4.6 System-shared state
4.6.1 Multicore
Hu [72] noted that the system bus (systems of the time had a single, shared bus) could be used as a covert channel, by modulating the level of traffic (and hence contention). Wu et al. [165] demonstrated that this type of channel is still exploitable in modern systems, achieving a rate of 340 b/s between Amazon EC2 instances.
Bus contention is clearly also exploitable for DoS. On a machine with a single frontside bus, Woo and Lee [162] generated a DoS attack with L2 cache misses in a simulated environment. Zhang et al. [177] shown that an attacker can use atomic operations on either unaligned or non-cacheable memory blocks to lock the shared system bus on the testing x86 platform (Dell PowerEdge R720), therefore slow down the victim (up to 7.9x for low locality programs).
While many-core platforms increase performance, programs running on separated cores may suffer interference from competing on on-chip interconnections. Because networks-on-chip (Sect. 2.2.4) share internal resources, a program may inject network traffic by rapidly generating memory fetching requests, unbalancing the share of internal bandwidth. Wang and Suh [155] simulated both covert channels and side channels though network interference. A Trojan encodes a “1” bit through high and a “0” bit through low traffic load. A spy measures the throughput of its own memory requests. For the side channel, their simulation replaces the Trojan program with an RSA server. This side-channel attack simulated an RSA execution where every exponentiation execution suffers cache misses, resulting in memory fetches for “1 ” bits in the secret key. By monitoring the network traffic, the spy program observes that the network throughput is highly related to the fraction of bits “1” in the RSA key.
Song et al. [138] discovered a security vulnerability contained in the programmable routing table in a Hypertranport-based processor-interconnect router on AMD processors [14]. With malicious modifications to the routing tables, Song et al. demonstrated degradation of both latency and bandwidth of the processor interconnect on an 8-node AMD server (the Dell PowerEdge R815 system).
Irazoqui et al. [86] demonstrated that due to the cache coherency maintained between multiple packages, variants of the Flush+Reload attack can be applied between packages.

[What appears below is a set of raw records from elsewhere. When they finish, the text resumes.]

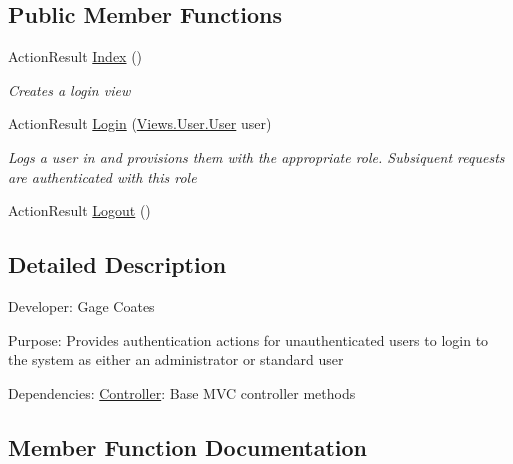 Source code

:\subsection*{Public Member Functions}
\begin{DoxyCompactItemize}
\item 
Action\+Result \mbox{\hyperlink{class_eagle_eye_1_1_controllers_1_1_user_controller_a9562eb9abf6432e9360af19bb046a775}{Index}} ()
\begin{DoxyCompactList}\small\item\em Creates a login view \end{DoxyCompactList}\item 
Action\+Result \mbox{\hyperlink{class_eagle_eye_1_1_controllers_1_1_user_controller_ad2199840c954a1a465e25087fee02564}{Login}} (\mbox{\hyperlink{class_eagle_eye_1_1_views_1_1_user_1_1_user}{Views.\+User.\+User}} user)
\begin{DoxyCompactList}\small\item\em Logs a user in and provisions them with the appropriate role. Subsiquent requests are authenticated with this role \end{DoxyCompactList}\item 
Action\+Result \mbox{\hyperlink{class_eagle_eye_1_1_controllers_1_1_user_controller_a23b7abc37b240a70620675d09edecf8c}{Logout}} ()
\end{DoxyCompactItemize}


\subsection{Detailed Description}
Developer\+: Gage Coates 

Purpose\+: Provides authentication actions for unauthenticated users to login to the system as either an administrator or standard user

Dependencies\+: \mbox{\hyperlink{class_controller}{Controller}}\+: Base M\+VC controller methods 

\subsection{Member Function Documentation}
\mbox{\label{class_eagle_eye_1_1_controllers_1_1_user_controller_a9562eb9abf6432e9360af19bb046a775}} 
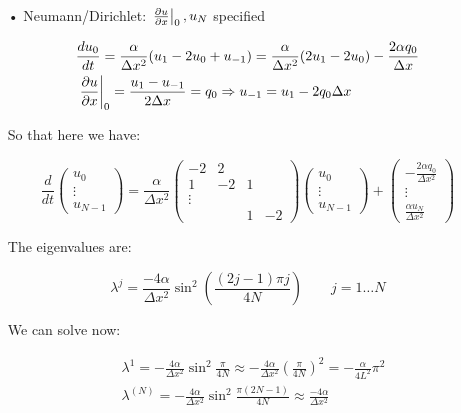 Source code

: \begin{itemize}
\item[•] Neumann/Dirichlet: $\left.\frac{\partial u}{\partial x}\right|_0, u_N$ specified

\begin{equation}
\begin{aligned}
&\frac{d u _0}{dt} = \frac{\alpha}{\Delta x^2} (u_1 -2u_0 + u_{-1}) = \frac{\alpha }{\Delta x^2}(2u_1 - 2 u_0) - \frac{2\alpha q_0}{\Delta x}\\
&\left. \frac{\partial u}{\partial x}\right|_0 = \frac{u_1 - u_{-1}}{2\Delta x} = q_0 \Rightarrow u_{-1} = u_1 - 2q_0 \Delta x
\end{aligned}
\end{equation}

So that here we have: 

\begin{equation}
\frac{d}{dt} \left(\begin{array}{c}
u_0\\
\vdots\\
u_{N-1}
\end{array} \right) = \frac{\alpha }{\Delta x^2}
\left(
\begin{array}{cccc}
-2 & 2 &  \\
1 & -2 & 1&  \\
\vdots\\
&  & 1 & -2
\end{array}
\right)\left(\begin{array}{c}
u_0\\
\vdots\\
u_{N-1}
\end{array} \right)
+
\left(\begin{array}{c}
-\frac{2\alpha q_0}{\Delta x^2}\\
\vdots\\
\frac{\alpha u_N}{\Delta x^2}
\end{array} \right)
\end{equation}

The eigenvalues are: 

\begin{equation}
\lambda ^{j} = \frac{-4\alpha}{\Delta x^2}\sin ^2 \left( \frac{(2j-1)\pi j}{4N} \right) \qquad j = 1 \dots N
\end{equation}

We can solve now: 

\begin{equation}
\begin{aligned}
&\lambda ^{1} = -\frac{4\alpha}{\Delta x^2} \sin ^2 \frac{\pi}{4N} \approx - \frac{4\alpha}{\Delta x^2} \left( \frac{\pi}{4N} \right)^2 = - \frac{\alpha}{4L^2}\pi ^2\\
&\lambda ^{(N)} = -\frac{4\alpha}{\Delta x^2} \sin ^2 \frac{\pi (2N-1)}{4 N}\approx \frac{-4 \alpha}{\Delta x^2} 
\end{aligned}
\end{equation}



\end{itemize}
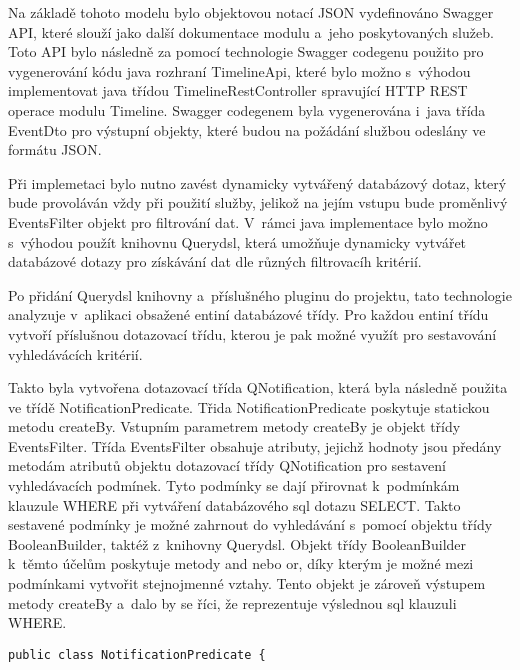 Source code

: \documentclass[12pt]{article}
\begin{document}
{\clearpage

\obrazek
{}

\clearpage

Na základě tohoto modelu bylo objektovou notací JSON vydefinováno Swagger API,
které slouží jako další dokumentace modulu a~jeho poskytovaných služeb.
Toto API bylo následně za pomocí technologie Swagger codegenu 
použito pro vygenerování kódu java rozhraní TimelineApi, 
které bylo možno s~výhodou implementovat java třídou TimelineRestController
spravující HTTP REST operace modulu Timeline.
Swagger codegenem byla vygenerována i~java třída EventDto pro výstupní objekty,
které budou na požádání službou odeslány ve formátu JSON.

Při implemetaci bylo nutno zavést dynamicky vytvářený databázový dotaz,
který bude provoláván vždy při použití služby,
jelikož na jejím vstupu bude proměnlivý EventsFilter objekt pro filtrování dat.
V~rámci java implementace bylo možno s~výhodou použít knihovnu Querydsl,
která umožňuje dynamicky vytvářet databázové dotazy 
pro získávání dat dle různých filtrovacíh kritérií.

Po přidání Querydsl knihovny a~příslušného pluginu do projektu, 
tato technologie analyzuje v~aplikaci obsažené entiní databázové třídy.
Pro každou entiní třídu vytvoří příslušnou dotazovací třídu,
kterou je pak možné využít pro sestavování vyhledávácích kritérií.

Takto byla vytvořena dotazovací třída QNotification,
která byla následně použita ve třídě NotificationPredicate.
Třida NotificationPredicate poskytuje statickou metodu createBy.
Vstupním parametrem metody createBy je objekt třídy EventsFilter. 
Třída EventsFilter obsahuje atributy, jejichž hodnoty jsou předány metodám atributů objektu
dotazovací třídy QNotification pro sestavení vyhledávacích podmínek.
Tyto podmínky se dají přirovnat k~podmínkám klauzule WHERE při vytváření databázového sql dotazu SELECT.
Takto sestavené podmínky je možné zahrnout do vyhledávání s~pomocí objektu třídy BooleanBuilder, taktéž z~knihovny Querydsl.
Objekt třídy BooleanBuilder k~těmto účelům poskytuje metody and nebo or, 
díky kterým je možné mezi podmínkami vytvořit stejnojmenné vztahy.
Tento objekt je zároveň výstupem metody createBy a~dalo by se říci, že reprezentuje výslednou sql klauzuli WHERE.

\clearpage

\begin{lstlisting}
public class NotificationPredicate {


\end{lstlisting}}
\end{document}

They used the technique to attack both the AES T-Tables and a square-and-multiply implementation of ElGamal.
Lower-level buses, including PCI Express, can also be exploited for DoS attacks. Richter et al. [132] showed that by saturating hardware buffers, the latency to access a Gigabit Ethernet network interface controller, from a separate VM, increases more than sixfold.
Zhang et al. [180] demonstrated that the slow handling of inter-processor interrupts (IPIs), together with their elevated priority, allows for a cross-processor DoS attack.
5 Countermeasures
5.1 Constant-time techniques
A common approach to protecting cryptographic code is to ensure that its behaviour is never data dependent: that the sequence of cache accesses or branches, for example, does not depend on either the key or the plaintext. This approach is widespread in dealing with overall execution time, as exploited in remote attacks, but is also being applied to local contention-based channels. Bernstein [25] noted the high degree of difficulty involved.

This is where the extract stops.